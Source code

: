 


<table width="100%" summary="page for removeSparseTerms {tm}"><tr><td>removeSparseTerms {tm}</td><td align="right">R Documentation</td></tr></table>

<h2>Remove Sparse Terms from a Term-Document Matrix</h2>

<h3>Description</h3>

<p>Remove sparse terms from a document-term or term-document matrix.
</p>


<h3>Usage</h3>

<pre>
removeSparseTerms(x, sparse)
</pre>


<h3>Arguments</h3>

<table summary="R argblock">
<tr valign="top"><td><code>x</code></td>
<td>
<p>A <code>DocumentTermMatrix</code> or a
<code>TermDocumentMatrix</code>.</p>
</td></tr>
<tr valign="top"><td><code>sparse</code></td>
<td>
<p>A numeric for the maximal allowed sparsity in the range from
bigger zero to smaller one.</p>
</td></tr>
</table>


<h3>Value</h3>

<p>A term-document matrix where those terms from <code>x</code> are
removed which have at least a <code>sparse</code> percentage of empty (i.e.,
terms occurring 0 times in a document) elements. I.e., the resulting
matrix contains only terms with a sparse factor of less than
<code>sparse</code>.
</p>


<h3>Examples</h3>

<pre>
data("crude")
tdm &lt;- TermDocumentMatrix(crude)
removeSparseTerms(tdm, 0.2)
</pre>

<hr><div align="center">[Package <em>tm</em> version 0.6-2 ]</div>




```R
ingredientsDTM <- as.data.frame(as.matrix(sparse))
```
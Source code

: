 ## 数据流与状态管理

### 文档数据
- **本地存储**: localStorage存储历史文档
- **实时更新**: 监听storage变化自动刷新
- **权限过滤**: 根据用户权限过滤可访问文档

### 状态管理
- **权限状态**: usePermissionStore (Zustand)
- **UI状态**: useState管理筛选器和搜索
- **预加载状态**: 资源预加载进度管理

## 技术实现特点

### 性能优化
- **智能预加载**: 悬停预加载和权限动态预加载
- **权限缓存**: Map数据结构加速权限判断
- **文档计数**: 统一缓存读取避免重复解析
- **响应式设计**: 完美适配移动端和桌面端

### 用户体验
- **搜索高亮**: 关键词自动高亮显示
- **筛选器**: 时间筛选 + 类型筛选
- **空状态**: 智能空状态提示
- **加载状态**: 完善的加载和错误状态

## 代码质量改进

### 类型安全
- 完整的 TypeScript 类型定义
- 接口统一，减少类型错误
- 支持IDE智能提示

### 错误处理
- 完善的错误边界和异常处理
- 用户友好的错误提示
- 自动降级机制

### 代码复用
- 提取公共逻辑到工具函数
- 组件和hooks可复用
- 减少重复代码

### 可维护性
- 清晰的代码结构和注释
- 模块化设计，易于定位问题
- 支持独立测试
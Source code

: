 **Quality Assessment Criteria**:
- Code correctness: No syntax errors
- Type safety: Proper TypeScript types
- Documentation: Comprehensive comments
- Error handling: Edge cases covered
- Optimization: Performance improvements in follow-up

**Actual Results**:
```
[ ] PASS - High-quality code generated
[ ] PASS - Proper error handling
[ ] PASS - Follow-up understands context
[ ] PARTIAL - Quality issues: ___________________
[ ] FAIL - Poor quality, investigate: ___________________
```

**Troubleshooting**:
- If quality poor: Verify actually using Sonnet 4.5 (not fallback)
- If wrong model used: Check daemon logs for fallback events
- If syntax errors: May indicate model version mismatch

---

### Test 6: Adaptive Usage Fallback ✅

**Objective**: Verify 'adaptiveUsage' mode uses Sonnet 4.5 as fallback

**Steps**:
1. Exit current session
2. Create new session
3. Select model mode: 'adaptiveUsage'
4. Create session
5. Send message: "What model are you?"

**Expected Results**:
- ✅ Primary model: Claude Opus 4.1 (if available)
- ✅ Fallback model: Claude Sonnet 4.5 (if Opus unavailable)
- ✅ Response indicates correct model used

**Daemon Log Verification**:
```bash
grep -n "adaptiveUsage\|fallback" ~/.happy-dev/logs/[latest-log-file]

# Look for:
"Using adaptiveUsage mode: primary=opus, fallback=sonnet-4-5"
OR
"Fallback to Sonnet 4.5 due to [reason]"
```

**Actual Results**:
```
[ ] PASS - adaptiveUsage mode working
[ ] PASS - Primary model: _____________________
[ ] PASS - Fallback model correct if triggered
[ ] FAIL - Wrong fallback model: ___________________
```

::::::::

WHAT YOU NEED TO DO: From the line containing "- 完善的错误边界和异常处理" down to the last line of the listing above, give every line again exactly, and add nothing.

EXERCISE OUTPUT:
- 完善的错误边界和异常处理
- 用户友好的错误提示
- 自动降级机制

### 代码复用
- 提取公共逻辑到工具函数
- 组件和hooks可复用
- 减少重复代码

### 可维护性
- 清晰的代码结构和注释
- 模块化设计，易于定位问题
- 支持独立测试
Source code

: **Quality Assessment Criteria**:
- Code correctness: No syntax errors
- Type safety: Proper TypeScript types
- Documentation: Comprehensive comments
- Error handling: Edge cases covered
- Optimization: Performance improvements in follow-up

**Actual Results**:
```
[ ] PASS - High-quality code generated
[ ] PASS - Proper error handling
[ ] PASS - Follow-up understands context
[ ] PARTIAL - Quality issues: ___________________
[ ] FAIL - Poor quality, investigate: ___________________
```

**Troubleshooting**:
- If quality poor: Verify actually using Sonnet 4.5 (not fallback)
- If wrong model used: Check daemon logs for fallback events
- If syntax errors: May indicate model version mismatch

---

### Test 6: Adaptive Usage Fallback ✅

**Objective**: Verify 'adaptiveUsage' mode uses Sonnet 4.5 as fallback

**Steps**:
1. Exit current session
2. Create new session
3. Select model mode: 'adaptiveUsage'
4. Create session
5. Send message: "What model are you?"

**Expected Results**:
- ✅ Primary model: Claude Opus 4.1 (if available)
- ✅ Fallback model: Claude Sonnet 4.5 (if Opus unavailable)
- ✅ Response indicates correct model used

**Daemon Log Verification**:
```bash
grep -n "adaptiveUsage\|fallback" ~/.happy-dev/logs/[latest-log-file]

# Look for:
"Using adaptiveUsage mode: primary=opus, fallback=sonnet-4-5"
OR
"Fallback to Sonnet 4.5 due to [reason]"
```

**Actual Results**:
```
[ ] PASS - adaptiveUsage mode working
[ ] PASS - Primary model: _____________________
[ ] PASS - Fallback model correct if triggered
[ ] FAIL - Wrong fallback model: ___________________
```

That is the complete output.